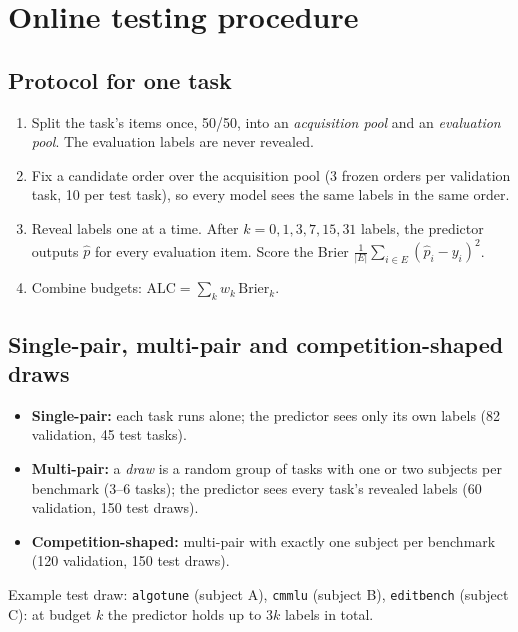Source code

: \documentclass[10pt]{article}
\newcommand{\code}[1]{\texttt{#1}}
\begin{document}
\section{Online testing procedure}

\subsection{Protocol for one task}
\begin{enumerate}[nosep]
\item Split the task's items once, 50/50, into an \emph{acquisition pool} and an \emph{evaluation pool}. The evaluation labels are never revealed.
\item Fix a candidate order over the acquisition pool (3 frozen orders per validation task, 10 per test task), so every model sees the same labels in the same order.
\item Reveal labels one at a time. After $k=0,1,3,7,15,31$ labels, the predictor outputs $\hat p$ for every evaluation item. Score the Brier $\frac1{|E|}\sum_{i\in E}(\hat p_i-y_i)^2$.
\item Combine budgets: $\mathrm{ALC}=\sum_k w_k\,\mathrm{Brier}_k$.
\end{enumerate}

\subsection{Single-pair, multi-pair and competition-shaped draws}
\begin{itemize}[nosep]
\item \textbf{Single-pair:} each task runs alone; the predictor sees only its own labels (82 validation, 45 test tasks).
\item \textbf{Multi-pair:} a \emph{draw} is a random group of tasks with one or two subjects per benchmark (3--6 tasks); the predictor sees every task's revealed labels (60 validation, 150 test draws).
\item \textbf{Competition-shaped:} multi-pair with exactly one subject per benchmark (120 validation, 150 test draws).
\end{itemize}
Example test draw: \code{algotune} (subject A), \code{cmmlu} (subject B), \code{editbench} (subject C): at budget $k$ the predictor holds up to $3k$ labels in total.
\end{document}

**ABOUT THIS EXERCISE:**
The answer must be the full listing retyped exactly, with no pictures in it.

**SOLVED PROBLEM:**
Source code

: \documentclass[10pt]{article}
\newcommand{\code}[1]{\texttt{#1}}
\begin{document}
\section{Online testing procedure}

\subsection{Protocol for one task}
\begin{enumerate}[nosep]
\item Split the task's items once, 50/50, into an \emph{acquisition pool} and an \emph{evaluation pool}. The evaluation labels are never revealed.
\item Fix a candidate order over the acquisition pool (3 frozen orders per validation task, 10 per test task), so every model sees the same labels in the same order.
\item Reveal labels one at a time. After $k=0,1,3,7,15,31$ labels, the predictor outputs $\hat p$ for every evaluation item. Score the Brier $\frac1{|E|}\sum_{i\in E}(\hat p_i-y_i)^2$.
\item Combine budgets: $\mathrm{ALC}=\sum_k w_k\,\mathrm{Brier}_k$.
\end{enumerate}

\subsection{Single-pair, multi-pair and competition-shaped draws}
\begin{itemize}[nosep]
\item \textbf{Single-pair:} each task runs alone; the predictor sees only its own labels (82 validation, 45 test tasks).
\item \textbf{Multi-pair:} a \emph{draw} is a random group of tasks with one or two subjects per benchmark (3--6 tasks); the predictor sees every task's revealed labels (60 validation, 150 test draws).
\item \textbf{Competition-shaped:} multi-pair with exactly one subject per benchmark (120 validation, 150 test draws).
\end{itemize}
Example test draw: \code{algotune} (subject A), \code{cmmlu} (subject B), \code{editbench} (subject C): at budget $k$ the predictor holds up to $3k$ labels in total.
\end{document}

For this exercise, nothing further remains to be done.